The van't Hoff's empirical rule says:
The reaction rate typically raises 2-4 times with the temperature increase by $\pu{10 ^\circ C}$.
The range of the rule corresponds to typical range of reaction activation energies. The higher the reaction activation energy is, the higher is the coefficient of the rule.
The rule you have quoted is from a medical dictionary. Biochemical reactions have in average rather lower activation energies and for this specific domain the value $2$ may generally about fit. But note that the value for a particular reaction is a real number.
It is closely related to the Arrhenius equation (the simplest equation for the dependence of a reaction kinetic constant on temperature):
$$k = A \exp{( - \frac{E_\mathrm{a}}{RT})}.$$
We can see in the below equation the relation of the van't Hoff rule coefficient and the reaction activation energy:
$$C = \frac{ \exp{(- \frac{{E_\mathrm{a}}}{{R(T+\Delta T)}}})}{\exp{(- \frac{{E_\mathrm{a}}}{{RT}}} )}=\exp{\left(\frac{E_\mathrm{a}}{RT} - \frac{E_\mathrm{a}}{R(T+\Delta T)}\right)}=\exp{\left(\frac{E_\mathrm{a}\Delta T}{RT(T+\Delta T)}\right)}$$
- $C$ is the ratio of reaction kinetic constants.
- $E_\mathrm{a}$ is the reaction activation energy.
- $T$ is the lower absolute temperature of measurement.
- $\Delta T$ is the measurement temperature difference.
If $\Delta T = \pu{10 K}$, $C$ is equal to the van't Hoff rule empirical coefficient.

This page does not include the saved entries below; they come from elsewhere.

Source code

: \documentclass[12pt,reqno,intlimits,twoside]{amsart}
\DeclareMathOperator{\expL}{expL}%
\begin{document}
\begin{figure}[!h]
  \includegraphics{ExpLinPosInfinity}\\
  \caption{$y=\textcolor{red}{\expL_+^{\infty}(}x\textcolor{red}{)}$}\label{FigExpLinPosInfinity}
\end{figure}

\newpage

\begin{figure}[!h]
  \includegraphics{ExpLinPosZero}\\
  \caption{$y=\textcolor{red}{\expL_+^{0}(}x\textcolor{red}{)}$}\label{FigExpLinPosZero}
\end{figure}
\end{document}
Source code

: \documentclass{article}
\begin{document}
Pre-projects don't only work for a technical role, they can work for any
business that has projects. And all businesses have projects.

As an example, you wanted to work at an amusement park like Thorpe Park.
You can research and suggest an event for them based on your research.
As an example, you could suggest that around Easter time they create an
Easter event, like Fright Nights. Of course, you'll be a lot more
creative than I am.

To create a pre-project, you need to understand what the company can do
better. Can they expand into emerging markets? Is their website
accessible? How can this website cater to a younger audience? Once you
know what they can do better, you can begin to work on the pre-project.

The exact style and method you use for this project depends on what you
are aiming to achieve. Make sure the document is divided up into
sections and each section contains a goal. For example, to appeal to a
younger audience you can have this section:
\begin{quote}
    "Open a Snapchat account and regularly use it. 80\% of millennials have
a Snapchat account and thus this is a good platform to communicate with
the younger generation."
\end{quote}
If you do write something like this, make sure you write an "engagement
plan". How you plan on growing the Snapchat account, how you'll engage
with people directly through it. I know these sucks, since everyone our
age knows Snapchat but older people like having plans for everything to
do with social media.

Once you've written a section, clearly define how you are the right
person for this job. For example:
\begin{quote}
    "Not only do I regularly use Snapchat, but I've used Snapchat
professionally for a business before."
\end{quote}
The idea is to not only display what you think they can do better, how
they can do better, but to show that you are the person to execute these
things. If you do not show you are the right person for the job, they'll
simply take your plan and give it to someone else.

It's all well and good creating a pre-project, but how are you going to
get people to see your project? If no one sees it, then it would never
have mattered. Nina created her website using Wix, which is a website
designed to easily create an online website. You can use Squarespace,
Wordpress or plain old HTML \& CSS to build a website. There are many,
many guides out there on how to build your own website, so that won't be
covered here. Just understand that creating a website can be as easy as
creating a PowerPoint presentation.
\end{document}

$E_\mathrm{a}$ can be computed from $C$, $T$ and $\Delta T$ this way:
$$\ln{C} = \frac{E_\mathrm{a}\Delta T}{RT(T+\Delta T)} $$
$$E_\mathrm{a} = RT\ln{(C)} \left(\frac {T+\Delta T}{\Delta T}\right)$$
For $T= \pu{298.15 K}$ and $\Delta T = \pu{10 K}$: $E_\mathrm{a} \approx \pu{76.4 \ln{(C)} kJ mol-1}$
For $C = 2$: $E_\mathrm{a} \approx \pu{76.4 \ln{(2)} kJ mol-1} \approx \pu{52.9 kJ mol-1}$
For $C = 4$: $E_\mathrm{a} \approx \pu{76.4 \ln{(4)} kJ mol-1} \approx \pu{106 kJ mol-1}$
Therefore, the coefficient of the van't Hoff rule is about 2 for reaction activation energies around $\pu{50 kJ mol-1}$.